Firstly, the film is a visual treat. The puppets and the sets are masterfully made, and there is pure joy in observing just how everything moves and interacts. The animation is beautiful and there is endless pleasure in the details that breathe life into this world and its characters. In the scenes on Trash Island, the visual style is greasy and gritty: it coherently captures an apocalyptic landscape, with mountains of debris, overgrown fields, smoggy skies, and rusty colour palettes. There is plenty for hardcore Anderson fans to fetishize, as the film is full of title cards, symmetrical shots, maps, deadpan dialogue, and almost everyone in the film is a complete introvert. Anderson obsesses over the framing, and his attention to detail in his composition is exactly what you would expect. It’s nothing new from Anderson; he does the thing he does best, and there is some comfort to that.

Like Anderson’s other films, Isle of Dogs has a darkly comic streak that has a sharp bite to it. Just ten minutes in, a brawl between dogs ends with an ear being chewed off and thrown away where rats nibble at it; Mayor Kobayashi’s moustached face is plastered onto a giant screen invoking images of Big Brother from 1984; there are scenes of dogs being rounded up into cages to be gassed; a young boy has bits of metal piping sticking out of the side of his head for an unhealthy amount of time. Moments of unexpected violence or dark themes become almost an antidote to the relentless kookiness. The abstract world that Anderson creates gets instantly grounded in reality and its consequences.

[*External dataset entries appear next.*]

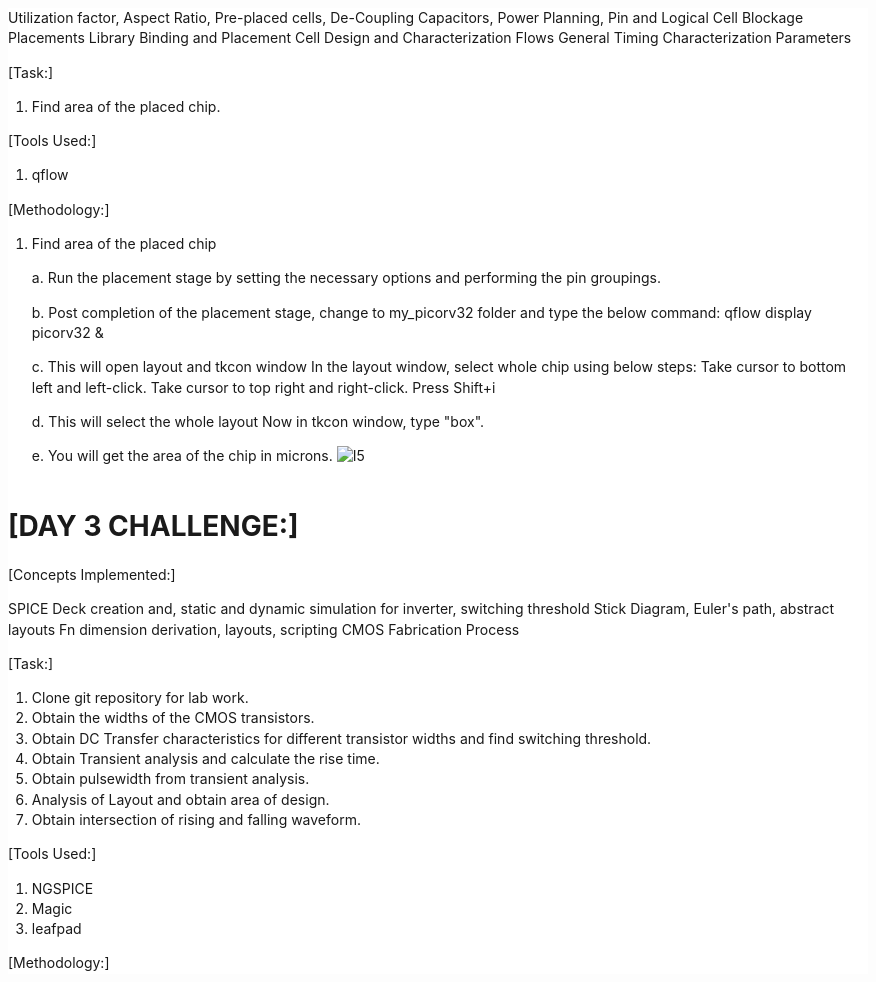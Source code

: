  Utilization factor, Aspect Ratio, Pre-placed cells, De-Coupling Capacitors, Power Planning, Pin and Logical Cell Blockage Placements
  Library Binding and Placement
  Cell Design and Characterization Flows
  General Timing Characterization Parameters
  
[Task:]
  1. Find area of the placed chip.
  
[Tools Used:]
  1. qflow

[Methodology:]

  1. Find area of the placed chip
  
     a. Run the placement stage by setting the necessary options and performing the pin groupings.
     
     b. Post completion of the placement stage, change to my_picorv32 folder and type the below command:
        qflow display picorv32 &
     
     c. This will open layout and tkcon window In the layout window, select whole chip using below steps:
        Take cursor to bottom left and left-click.
        Take cursor to top right and right-click.
        Press Shift+i
     
     d. This will select the whole layout Now in tkcon window, type "box".
     
     e. You will get the area of the chip in microns.
        ![I5](https://github.com/renu883/openlane_sky130/blob/main/Images/DAY2%20D2SK4%20MCQ5.JPG)

# [DAY 3 CHALLENGE:]
[Concepts Implemented:]

  SPICE Deck creation and, static and dynamic simulation for inverter, switching threshold
  Stick Diagram, Euler's path, abstract layouts
  Fn dimension derivation, layouts, scripting
  CMOS Fabrication Process
  
[Task:]
  1. Clone git repository for lab work.
  2. Obtain the widths of the CMOS transistors.
  3. Obtain DC Transfer characteristics for different transistor widths and find switching threshold.
  4. Obtain Transient analysis and calculate the rise time.
  5. Obtain pulsewidth from transient analysis.
  6. Analysis of Layout and obtain area of design.
  7. Obtain intersection of rising and falling waveform.
  
[Tools Used:]
  1. NGSPICE
  2. Magic
  3. leafpad

[Methodology:]
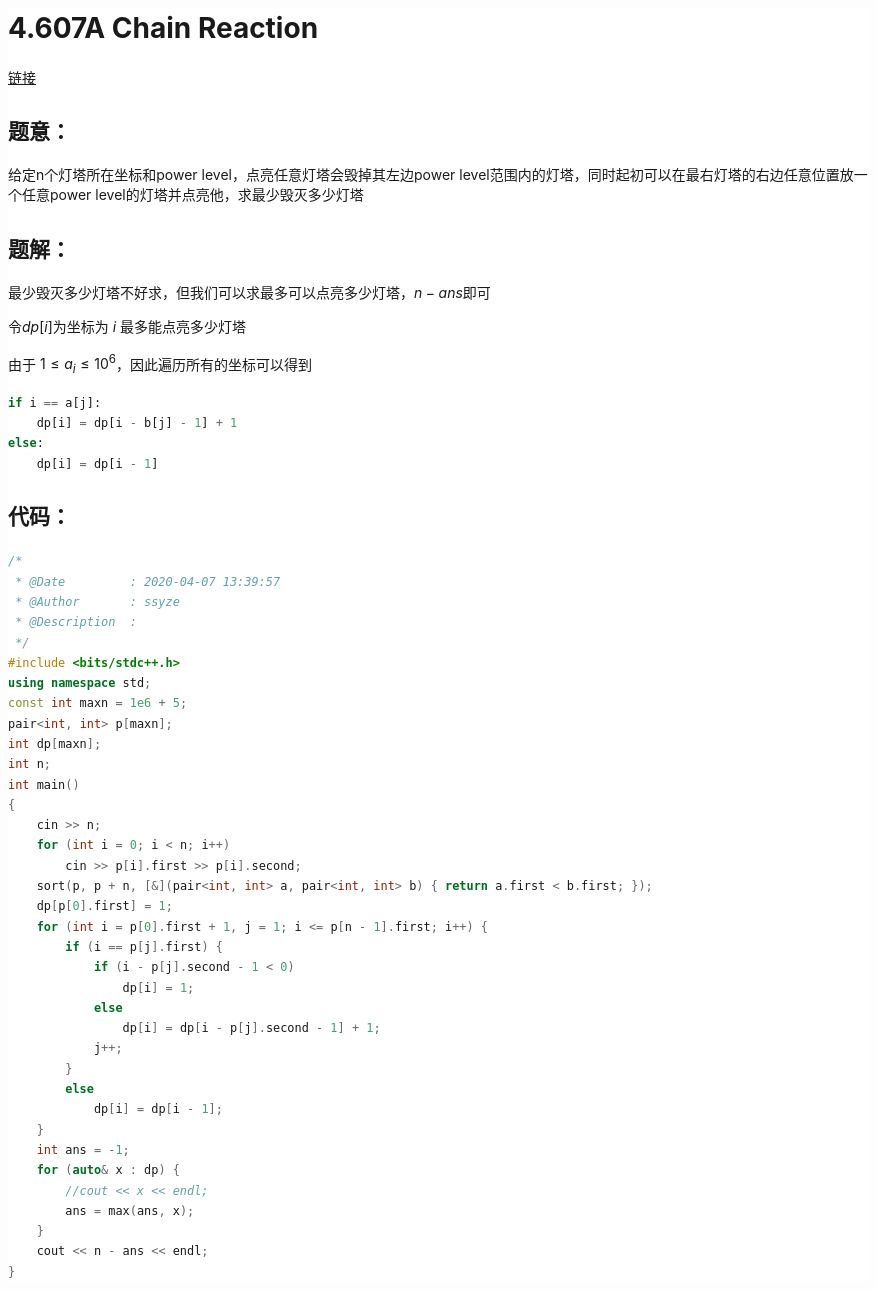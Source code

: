 # 4.607A Chain Reaction

[链接](https://codeforces.com/problemset/problem/607/A)

## 题意：

给定n个灯塔所在坐标和power level，点亮任意灯塔会毁掉其左边power level范围内的灯塔，同时起初可以在最右灯塔的右边任意位置放一个任意power level的灯塔并点亮他，求最少毁灭多少灯塔

## 题解：

最少毁灭多少灯塔不好求，但我们可以求最多可以点亮多少灯塔，$n - ans$即可

令$dp[i]$为坐标为 $i$ 最多能点亮多少灯塔

由于 $1 \leq a_{i}\leq10^6$，因此遍历所有的坐标可以得到

```python
if i == a[j]:
	dp[i] = dp[i - b[j] - 1] + 1
else:
    dp[i] = dp[i - 1]
```

## 代码：

```c++
/*
 * @Date         : 2020-04-07 13:39:57
 * @Author       : ssyze
 * @Description  : 
 */
#include <bits/stdc++.h>
using namespace std;
const int maxn = 1e6 + 5;
pair<int, int> p[maxn];
int dp[maxn];
int n;
int main()
{
    cin >> n;
    for (int i = 0; i < n; i++)
        cin >> p[i].first >> p[i].second;
    sort(p, p + n, [&](pair<int, int> a, pair<int, int> b) { return a.first < b.first; });
    dp[p[0].first] = 1;
    for (int i = p[0].first + 1, j = 1; i <= p[n - 1].first; i++) {
        if (i == p[j].first) {
            if (i - p[j].second - 1 < 0)
                dp[i] = 1;
            else
                dp[i] = dp[i - p[j].second - 1] + 1;
            j++;
        }
        else
            dp[i] = dp[i - 1];
    }
    int ans = -1;
    for (auto& x : dp) {
        //cout << x << endl;
        ans = max(ans, x);
    }
    cout << n - ans << endl;
}
```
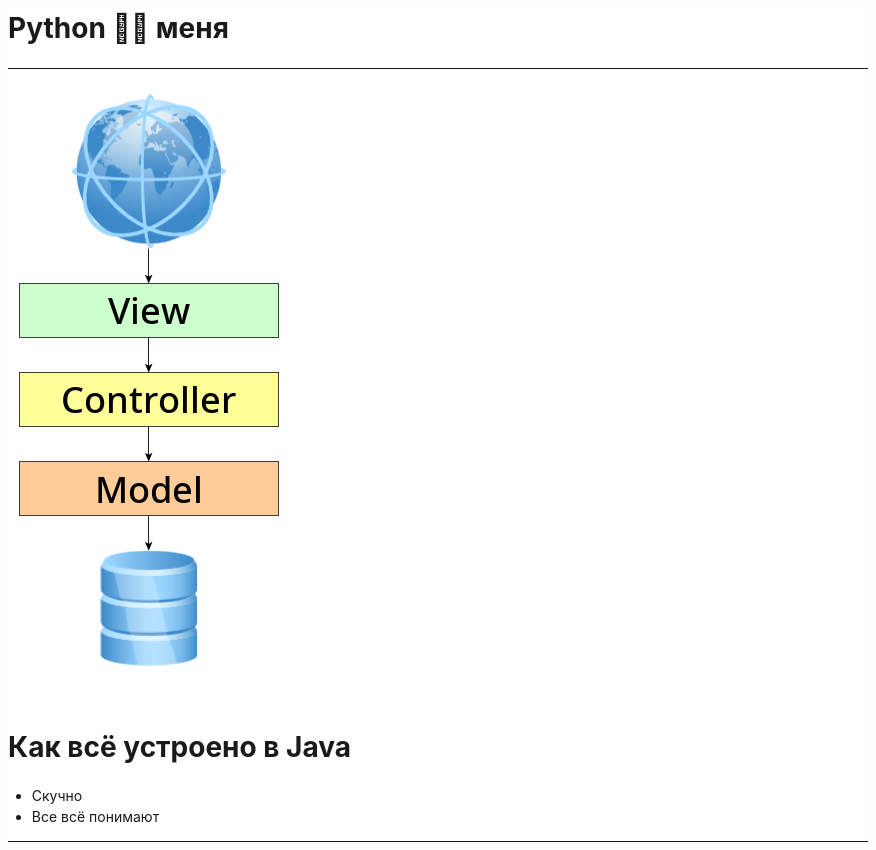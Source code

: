 


#  Python :snake::heartpulse: меня

---

![bg left:33% fit](images/MVC.png)

#  Как всё устроено в Java

- Скучно
- Все всё понимают

---
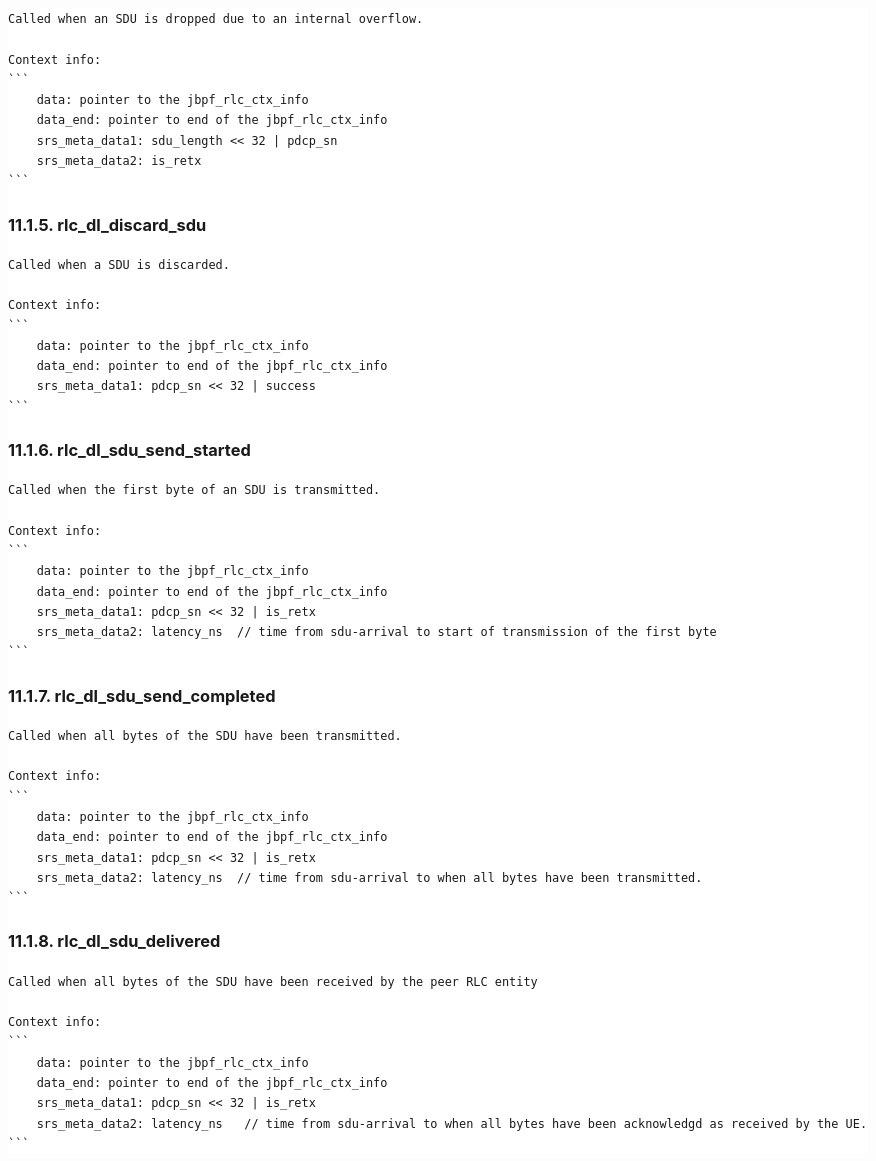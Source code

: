     Called when an SDU is dropped due to an internal overflow.
       
    Context info:  
    ```
        data: pointer to the jbpf_rlc_ctx_info
        data_end: pointer to end of the jbpf_rlc_ctx_info
        srs_meta_data1: sdu_length << 32 | pdcp_sn
        srs_meta_data2: is_retx
    ```

### 11.1.5. __rlc_dl_discard_sdu__
     
    Called when a SDU is discarded.
       
    Context info:  
    ```
        data: pointer to the jbpf_rlc_ctx_info
        data_end: pointer to end of the jbpf_rlc_ctx_info
        srs_meta_data1: pdcp_sn << 32 | success
    ```

### 11.1.6. __rlc_dl_sdu_send_started__
     
    Called when the first byte of an SDU is transmitted.
       
    Context info:  
    ```
        data: pointer to the jbpf_rlc_ctx_info
        data_end: pointer to end of the jbpf_rlc_ctx_info
        srs_meta_data1: pdcp_sn << 32 | is_retx
        srs_meta_data2: latency_ns  // time from sdu-arrival to start of transmission of the first byte 
    ```

### 11.1.7. __rlc_dl_sdu_send_completed__
     
    Called when all bytes of the SDU have been transmitted.
       
    Context info:  
    ```
        data: pointer to the jbpf_rlc_ctx_info
        data_end: pointer to end of the jbpf_rlc_ctx_info
        srs_meta_data1: pdcp_sn << 32 | is_retx
        srs_meta_data2: latency_ns  // time from sdu-arrival to when all bytes have been transmitted.
    ```

### 11.1.8. __rlc_dl_sdu_delivered__
     
    Called when all bytes of the SDU have been received by the peer RLC entity
       
    Context info:  
    ```
        data: pointer to the jbpf_rlc_ctx_info
        data_end: pointer to end of the jbpf_rlc_ctx_info
        srs_meta_data1: pdcp_sn << 32 | is_retx
        srs_meta_data2: latency_ns   // time from sdu-arrival to when all bytes have been acknowledgd as received by the UE.
    ```
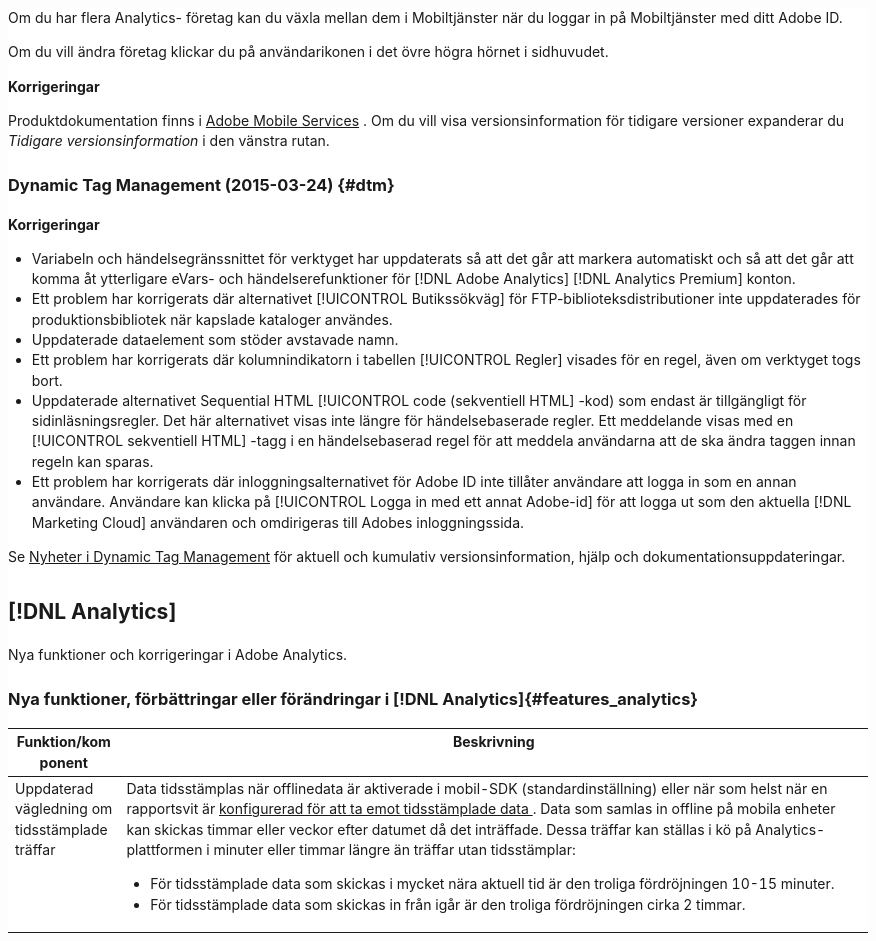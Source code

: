    <td colname="col2"> <p>Om du har flera <span class="wintitle"> Analytics- </span> företag kan du växla mellan dem i Mobiltjänster när du loggar in på Mobiltjänster med ditt Adobe ID. </p> <p>Om du vill ändra företag klickar du på användarikonen i det övre högra hörnet i sidhuvudet. </p> </td> 
  </tr> 
 </tbody> 
</table>

**Korrigeringar**

Produktdokumentation finns i [Adobe Mobile Services](https://docs.adobe.com/content/help/en/mobile-services/using/home.html) . Om du vill visa versionsinformation för tidigare versioner expanderar du *Tidigare versionsinformation* i den vänstra rutan.

### Dynamic Tag Management (2015-03-24) {#dtm}

**Korrigeringar**

* Variabeln och händelsegränssnittet för verktyget har uppdaterats så att det går att markera automatiskt och så att det går att komma åt ytterligare eVars- och händelserefunktioner för [!DNL  Adobe Analytics] [!DNL  Analytics Premium] konton.
* Ett problem har korrigerats där alternativet [!UICONTROL  Butikssökväg] för FTP-biblioteksdistributioner inte uppdaterades för produktionsbibliotek när kapslade kataloger användes.
* Uppdaterade dataelement som stöder avstavade namn.
* Ett problem har korrigerats där kolumnindikatorn i tabellen [!UICONTROL  Regler] visades för en regel, även om verktyget togs bort.
* Uppdaterade alternativet Sequential HTML [!UICONTROL  code (sekventiell HTML] -kod) som endast är tillgängligt för sidinläsningsregler. Det här alternativet visas inte längre för händelsebaserade regler. Ett meddelande visas med en [!UICONTROL  sekventiell HTML] -tagg i en händelsebaserad regel för att meddela användarna att de ska ändra taggen innan regeln kan sparas.
* Ett problem har korrigerats där inloggningsalternativet för Adobe ID  inte tillåter användare att logga in som en annan användare. Användare kan klicka på [!UICONTROL  Logga in med ett annat Adobe-id] för att logga ut som den aktuella [!DNL  Marketing Cloud] användaren och omdirigeras till Adobes inloggningssida.

Se [Nyheter i Dynamic Tag Management](https://marketing.adobe.com/resources/help/en_US/dtm/whatsnew.html) för aktuell och kumulativ versionsinformation, hjälp och dokumentationsuppdateringar.

## [!DNL Analytics]

Nya funktioner och korrigeringar i Adobe Analytics.

### Nya funktioner, förbättringar eller förändringar i [!DNL Analytics]{#features_analytics}

<table id="table_91D1FD20C4C1411292252364328677AF"> 
 <thead> 
  <tr> 
   <th colname="col1" class="entry"> Funktion/komponent </th> 
   <th colname="col2" class="entry"> Beskrivning </th> 
  </tr> 
 </thead>
 <tbody> 
  <tr> 
   <td colname="col1"> Uppdaterad vägledning om tidsstämplade träffar </td> 
   <td colname="col2"> Data tidsstämplas när offlinedata är aktiverade i mobil-SDK (standardinställning) eller när som helst när en rapportsvit är <a href="https://marketing.adobe.com/resources/help/en_US/sc/implement/timestamp.html" format="https" scope="external"> konfigurerad för att ta emot tidsstämplade data </a>. Data som samlas in offline på mobila enheter kan skickas timmar eller veckor efter datumet då det inträffade. Dessa träffar kan ställas i kö på <span class="wintitle"> Analytics- </span> plattformen i minuter eller timmar längre än träffar utan tidsstämplar: 
    <ul id="ul_DB12B8AF109345B5ADADA80EB55CCAE0"> 
     <li id="li_36A0ACE8B0F449E38EFABEC11A0AAA9B">För tidsstämplade data som skickas i mycket nära aktuell tid är den troliga fördröjningen 10-15 minuter. </li> 
     <li id="li_1C2A4A5CD9EA4A8893D23A1E5A101378"> För tidsstämplade data som skickas in från igår är den troliga fördröjningen cirka 2 timmar. </li> 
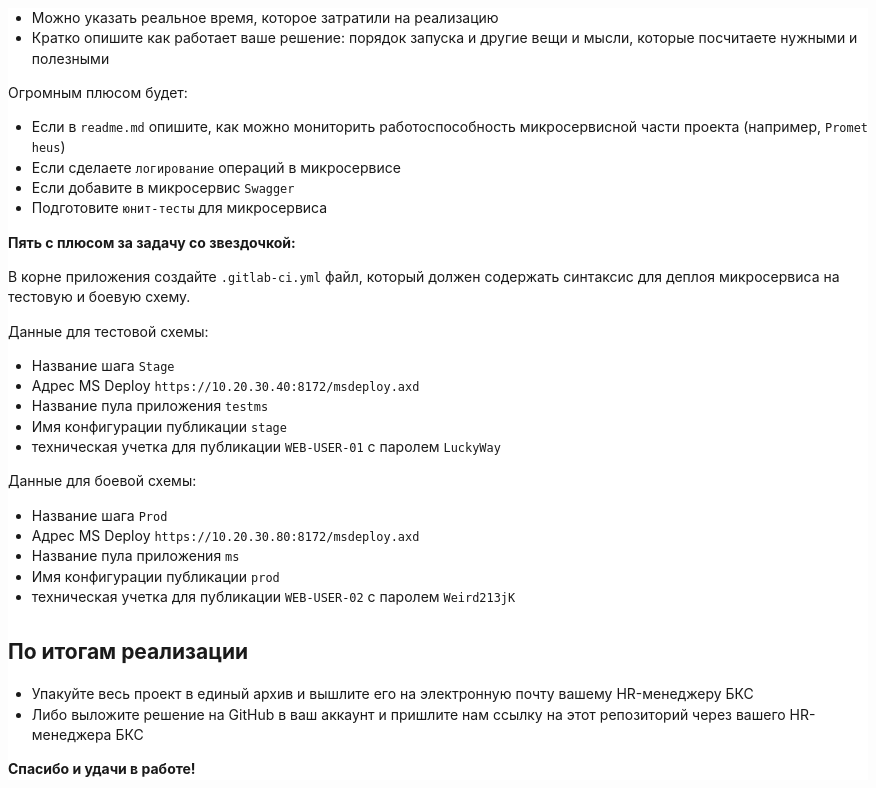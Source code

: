 - Можно указать реальное время, которое затратили на реализацию
- Кратко опишите как работает ваше решение: порядок запуска и другие вещи и мысли, которые посчитаете нужными и полезными

Огромным плюсом будет:

- Если в `readme.md` опишите, как можно мониторить работоспособность микросервисной части проекта (например, `Prometheus`)
- Если сделаете `логирование` операций в микросервисе
- Если добавите в микросервис `Swagger`
- Подготовите `юнит-тесты` для микросервиса

**Пять с плюсом за задачу со звездочкой:**

В корне приложения создайте `.gitlab-ci.yml` файл, который должен содержать синтаксис для деплоя микросервиса на тестовую и боевую схему.

Данные для тестовой схемы:

- Название шага `Stage`
- Адрес MS Deploy `https://10.20.30.40:8172/msdeploy.axd`
- Название пула приложения `testms`
- Имя конфигурации публикации `stage`
- техническая учетка для публикации `WEB-USER-01` с паролем `LuckyWay`

Данные для боевой схемы:

- Название шага `Prod`
- Адрес MS Deploy `https://10.20.30.80:8172/msdeploy.axd`
- Название пула приложения `ms`
- Имя конфигурации публикации `prod`
- техническая учетка для публикации `WEB-USER-02` с паролем `Weird213jK`

## По итогам реализации

- Упакуйте весь проект в единый архив и вышлите его на электронную почту вашему HR-менеджеру БКС
- Либо выложите решение на GitHub в ваш аккаунт и пришлите нам ссылку на этот репозиторий через вашего HR-менеджера БКС

**Спасибо и удачи в работе!**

This undercurrent of violence is an important characteristic to Anderson’s storytelling style, as it reinforces the importance of the characters’ motives. In Isle of Dogs this is underplayed. As a result, the film sits awkwardly between the boundary of being an “animated kids’ film” or being a full-throttle Anderson film, and never quite decides which. With all the juggling of heavy ideas, Anderson fails to reach a satisfying conclusion. The narrative goes through several diversions that seem to swirl aimlessly around the point it wants to make.

While the film is clear in its stance against oppression and injustice, the primary voice of reason comes from Tracy, an American foreign exchange student with a hunch. This clouds the intentions of the film, and is at conflict with the socio-political subtext it tries to retain.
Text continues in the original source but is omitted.